• Work order: Search the listing for the string "version" and copy every line that contains it.

• Records for this task:
·····
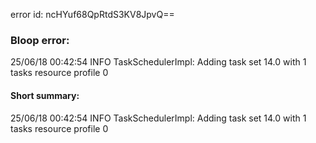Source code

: error id: ncHYuf68QpRtdS3KV8JpvQ==
### Bloop error:

25/06/18 00:42:54 INFO TaskSchedulerImpl: Adding task set 14.0 with 1 tasks resource profile 0
#### Short summary: 

25/06/18 00:42:54 INFO TaskSchedulerImpl: Adding task set 14.0 with 1 tasks resource profile 0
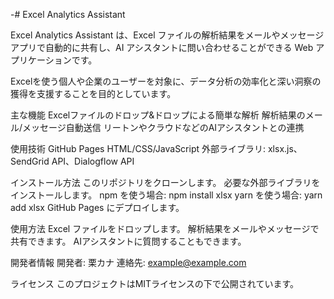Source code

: -# Excel Analytics Assistant

Excel Analytics Assistant は、Excel ファイルの解析結果をメールやメッセージアプリで自動的に共有し、AI アシスタントに問い合わせることができる Web アプリケーションです。

Excelを使う個人や企業のユーザーを対象に、データ分析の効率化と深い洞察の獲得を支援することを目的としています。

主な機能
Excelファイルのドロップ&ドロップによる簡単な解析
解析結果のメール/メッセージ自動送信
リートンやクラウドなどのAIアシスタントとの連携

使用技術
GitHub Pages
HTML/CSS/JavaScript
外部ライブラリ: xlsx.js、SendGrid API、Dialogflow API

インストール方法
このリポジトリをクローンします。
必要な外部ライブラリをインストールします。
npm を使う場合: npm install xlsx
yarn を使う場合: yarn add xlsx
GitHub Pages にデプロイします。

使用方法
Excel ファイルをドロップします。
解析結果をメールやメッセージで共有できます。
AIアシスタントに質問することもできます。

開発者情報
開発者: 栗カナ
連絡先: example@example.com

ライセンス
このプロジェクトはMITライセンスの下で公開されています。

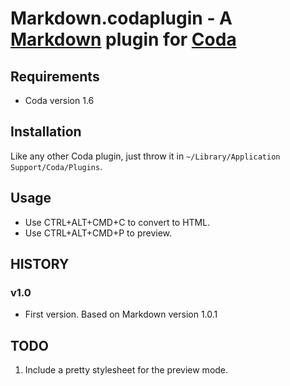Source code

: Markdown.codaplugin - A [Markdown](http://daringfireball.net/projects/markdown) plugin for [Coda](http://www.panic.com/coda)
============================================================================================================================

Requirements
------------

 *  Coda version 1.6

Installation
------------

Like any other Coda plugin, just throw it in `~/Library/Application Support/Coda/Plugins`.

Usage
-----

 *  Use CTRL+ALT+CMD+C to convert to HTML.
 *  Use CTRL+ALT+CMD+P to preview.

HISTORY
-------

### v1.0

 *  First version. Based on Markdown version 1.0.1

TODO
----

1. Include a pretty stylesheet for the preview mode.
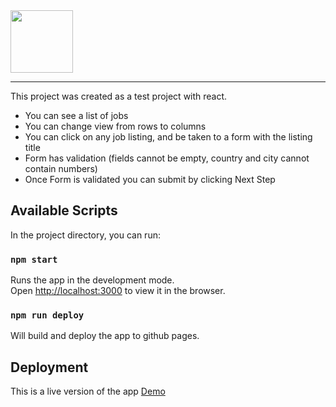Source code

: <img src='https://i.imgur.com/GLyV2i1.png' height=100 width=100> 


---
This project was created as a test project with react.

- You can see a list of jobs
- You can change view from rows to columns
- You can click on any job listing, and be taken to a form with the listing title
- Form has validation (fields cannot be empty, country and city cannot contain numbers)
- Once Form is validated you can submit by clicking Next Step

## Available Scripts

In the project directory, you can run:

### `npm start`

Runs the app in the development mode.\
Open [http://localhost:3000](http://localhost:3000) to view it in the browser.

### `npm run deploy`

Will build and deploy the app to github pages.

## Deployment

This is a live version of the app 
[Demo](https://alanoudssr.github.io/JobListing/)

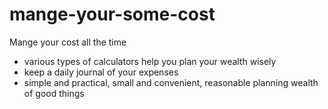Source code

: # mange-your-some-cost

Mange your cost all the time
* various types of calculators help you plan your wealth wisely
* keep a daily journal of your expenses
* simple and practical, small and convenient, reasonable planning wealth of good things
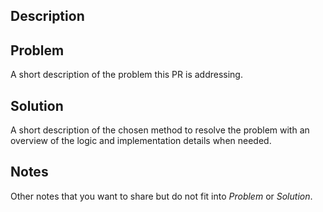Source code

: ## Description

## Problem
A short description of the problem this PR is addressing.

## Solution
A short description of the chosen method to resolve the problem
with an overview of the logic and implementation details when needed.

## Notes
Other notes that you want to share but do not fit into _Problem_ or _Solution_.

<!--
Bumping
Any commit message that includes #major, #minor, or #patch will trigger the respective version bump.
If two or more are present, the highest-ranking one will take precedence.
If no #major, #minor or #patch tag is contained in the commit messages, it will bump patch.
-->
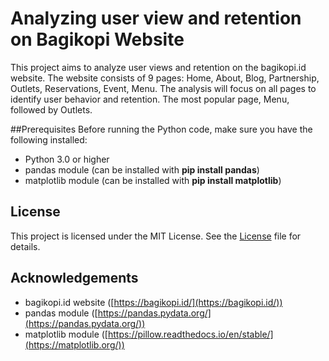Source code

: # Analyzing user view and retention on Bagikopi Website 
This project aims to analyze user views and retention on the bagikopi.id website. The website consists of 9 pages: Home, About, Blog, Partnership, Outlets, Reservations, Event, Menu. The analysis will focus on all pages to identify user behavior and retention. The most popular page, Menu, followed by Outlets. 

##Prerequisites
Before running the Python code, make sure you have the following installed:
- Python 3.0 or higher
- pandas module (can be installed with **pip install pandas**)
- matplotlib module (can be installed with **pip install matplotlib**)

## License
This project is licensed under the MIT License. See the [License](https://choosealicense.com/licenses/mit/) file for details.

## Acknowledgements
- bagikopi.id website ([https://bagikopi.id/](https://bagikopi.id/))
- pandas module ([https://pandas.pydata.org/](https://pandas.pydata.org/))
- matplotlib module ([https://pillow.readthedocs.io/en/stable/](https://matplotlib.org/))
·····
• Result of the exercise:
 *  Coda version 1.6
 *  First version. Based on Markdown version 1.0.1
This is a live version of the app 
Any commit message that includes #major, #minor, or #patch will trigger the respective version bump.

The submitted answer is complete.